- Location: Lac-Bouchette, Le Domaine-du-Roy Regional County Municipality, Saguenay–Lac-Saint-Jean
- Coordinates: 48°14′32″N 72°12′21″W﻿ / ﻿48.24222°N 72.20583°W
- Lake type: Natural
- Primary inflows: (clockwise from the mouth) Ruisseau Thibault, Ouiatchouaniche River, discharge of lac à Pit.
- Primary outflows: Ouiatchouane Lake
- Basin countries: Canada
- Max. length: 4.4 km (2.7 mi)
- Max. width: 1.4 km (0.87 mi)
- Surface elevation: 311 m (1,020 ft)

= Bouchette Lake =

Lake in Lac-Bouchette, Quebec, Canada

The Lac Bouchette is a fresh water body located in the municipality of Lac-Bouchette, in the MRC Le Domaine-du-Roy Regional County Municipality, in the administrative region Saguenay–Lac-Saint-Jean, in Quebec, in Canada. The main vocation of the lake relates to recreational and tourist activities, in an agricultural environment.

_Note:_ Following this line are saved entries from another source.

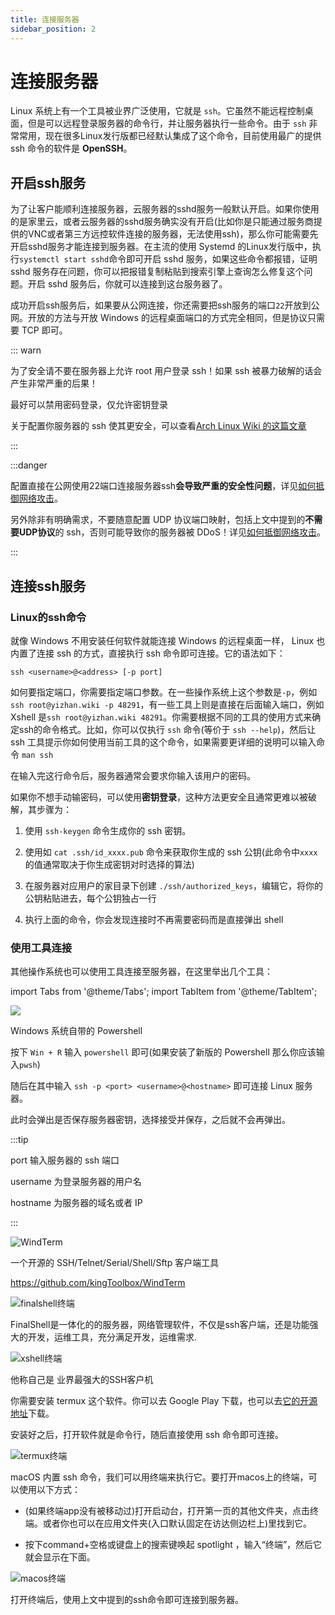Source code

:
```yaml
---
title: 连接服务器
sidebar_position: 2
---
```


# 连接服务器

Linux 系统上有一个工具被业界广泛使用，它就是 `ssh`。它虽然不能远程控制桌面，但是可以远程登录服务器的命令行，并让服务器执行一些命令。由于 `ssh` 非常常用，现在很多Linux发行版都已经默认集成了这个命令，目前使用最广的提供 ssh 命令的软件是 **OpenSSH**。

## 开启ssh服务

为了让客户能顺利连接服务器，云服务器的sshd服务一般默认开启。如果你使用的是家里云，或者云服务器的sshd服务确实没有开启(比如你是只能通过服务商提供的VNC或者第三方远控软件连接的服务器，无法使用ssh)，那么你可能需要先开启sshd服务才能连接到服务器。在主流的使用 Systemd 的Linux发行版中，执行`systemctl start sshd`命令即可开启 sshd 服务，如果这些命令都报错，证明 sshd 服务存在问题，你可以把报错复制粘贴到搜索引擎上查询怎么修复这个问题。开启 sshd 服务后，你就可以连接到这台服务器了。

成功开启ssh服务后，如果要从公网连接，你还需要把ssh服务的端口`22`开放到公网。开放的方法与开放 Windows 的远程桌面端口的方式完全相同，但是协议只需要 TCP 即可。

::: warn

为了安全请不要在服务器上允许 root 用户登录 ssh！如果 ssh 被暴力破解的话会产生非常严重的后果！

最好可以禁用密码登录，仅允许密钥登录

关于配置你服务器的 ssh 使其更安全，可以查看[Arch Linux Wiki 的这篇文章](https://wiki.archlinuxcn.org/wiki/OpenSSH#%E4%BF%9D%E6%8A%A4)

:::

:::danger

配置直接在公网使用22端口连接服务器ssh**会导致严重的安全性问题**，详见[如何抵御网络攻击](../../process/maintenance/how-to-defend-against-cyber-attacks.md)。

另外除非有明确需求，不要随意配置 UDP 协议端口映射，包括上文中提到的**不需要UDP协议**的 ssh，否则可能导致你的服务器被 DDoS！详见[如何抵御网络攻击](../../process/maintenance/how-to-defend-against-cyber-attacks.md)。

:::

## 连接ssh服务

### Linux的ssh命令

就像 Windows 不用安装任何软件就能连接 Windows 的远程桌面一样， Linux 也内置了连接 ssh 的方式，直接执行 ssh 命令即可连接。它的语法如下：

```shell
ssh <username>@<address> [-p port]
```

如何要指定端口，你需要指定端口参数。在一些操作系统上这个参数是`-p`，例如`ssh root@yizhan.wiki -p 48291`，有一些工具上则是直接在后面输入端口，例如 Xshell 是`ssh root@yizhan.wiki 48291`。你需要根据不同的工具的使用方式来确定ssh的命令格式。比如，你可以仅执行 `ssh` 命令(等价于 `ssh --help`)，然后让 ssh 工具提示你如何使用当前工具的这个命令，如果需要更详细的说明可以输入命令 `man ssh`

在输入完这行命令后，服务器通常会要求你输入该用户的密码。

如果你不想手动输密码，可以使用**密钥登录**，这种方法更安全且通常更难以被破解，其步骤为：

1. 使用 `ssh-keygen` 命令生成你的 ssh 密钥。

2. 使用如 `cat .ssh/id_xxxx.pub` 命令来获取你生成的 ssh 公钥(此命令中`xxxx`的值通常取决于你生成密钥对时选择的算法)

3. 在服务器对应用户的家目录下创建 `./ssh/authorized_keys`，编辑它，将你的公钥粘贴进去，每个公钥独占一行

4. 执行上面的命令，你会发现连接时不再需要密码而是直接弹出 shell

### 使用工具连接

其他操作系统也可以使用工具连接至服务器，在这里举出几个工具：

import Tabs from '@theme/Tabs';
import TabItem from '@theme/TabItem';

<Tabs>
  <TabItem value="Powershell" label="Powershell" default>

![](_images/Linux开服/连接服务器/1.png)

Windows 系统自带的 Powershell

按下 `Win + R` 输入 `powershell` 即可(如果安装了新版的 Powershell 那么你应该输入`pwsh`)

随后在其中输入 `ssh -p <port> <username>@<hostname>` 即可连接 Linux 服务器。

此时会弹出是否保存服务器密钥，选择接受并保存，之后就不会再弹出。

:::tip

port 输入服务器的 ssh 端口

username 为登录服务器的用户名

hostname 为服务器的域名或者 IP

:::

  </TabItem>
  <TabItem value="windterm" label="WindTerm">

![WindTerm](_images/Linux开服/连接服务器/WindTerm.png)

一个开源的 SSH/Telnet/Serial/Shell/Sftp 客户端工具

https://github.com/kingToolbox/WindTerm

  </TabItem>
  <TabItem value="finelshell" label="FinelShell">

![finalshell终端](_images/Linux开服/连接服务器/2.png)

FinalShell是一体化的的服务器，网络管理软件，不仅是ssh客户端，还是功能强大的开发，运维工具，充分满足开发，运维需求.

  </TabItem>
  <TabItem value="xshell" label="Xshell">

![xshell终端](https://www.xshell.com/wp-content/uploads/2020/10/p-xshell7-top-zh.png)

他称自己是 业界最强大的SSH客户机

  </TabItem>
  <TabItem value="termux" lable="安卓手机(termux)">

你需要安装 termux 这个软件。你可以去 Google Play 下载，也可以去[它的开源地址](https://github.com/termux/termux-app)下载。

安装好之后，打开软件就是命令行，随后直接使用 ssh 命令即可连接。

![termux终端](_images/Linux开服/连接服务器/termux_screenshot.jpg)

  </TabItem>

  <TabItem value="zsh" lable="macOS(zsh)">

macOS 内置 ssh 命令，我们可以用终端来执行它。要打开macos上的终端，可以使用以下方式：

- (如果终端app没有被移动过)打开启动台，打开第一页的其他文件夹，点击终端。或者你也可以在应用文件夹(入口默认固定在访达侧边栏上)里找到它。

- 按下command+空格或键盘上的搜索键唤起 spotlight ，输入“终端”，然后它就会显示在下面。

![macos终端](_images/Linux开服/连接服务器/macOS_terminal.png)

打开终端后，使用上文中提到的ssh命令即可连接到服务器。
  </TabItem>
</Tabs>

<!--除了ssh之外，还有一种远程桌面叫VNC。VNC是一种远程桌面协议，在Linux上的使用尤其广泛，也可以用作包括Windows在内的其他系统。由于VNC没有业界采用极其广泛的具体软件，这里不介绍广泛使用的软件，具体要使用可以上网搜索相关的软件和教程。 -->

The surface of Lac Bouchette is usually frozen from the beginning of December to the end of March, however the safe circulation on the ice is generally made from the end of December to mid-March.

== Geography ==
Lac Bouchette is located in the township of Dablon, covering a large area from range V to range VII. The lake is 4.2 km long in the north–south direction and a maximum width of 1.4 km. Lac Bouchette receives by its southern point the waters of the rivière des Commissaires which flows for 3 km towards the northeast at the limit of ranges V1 and V11, from lac des Commissaires. The plans of the Mapping Service of the Ministry of Energy and Resources, of the Government of Quebec, indicate this segment of river as the Ouiatchouane River. This river receives on its right the waters of the trout river.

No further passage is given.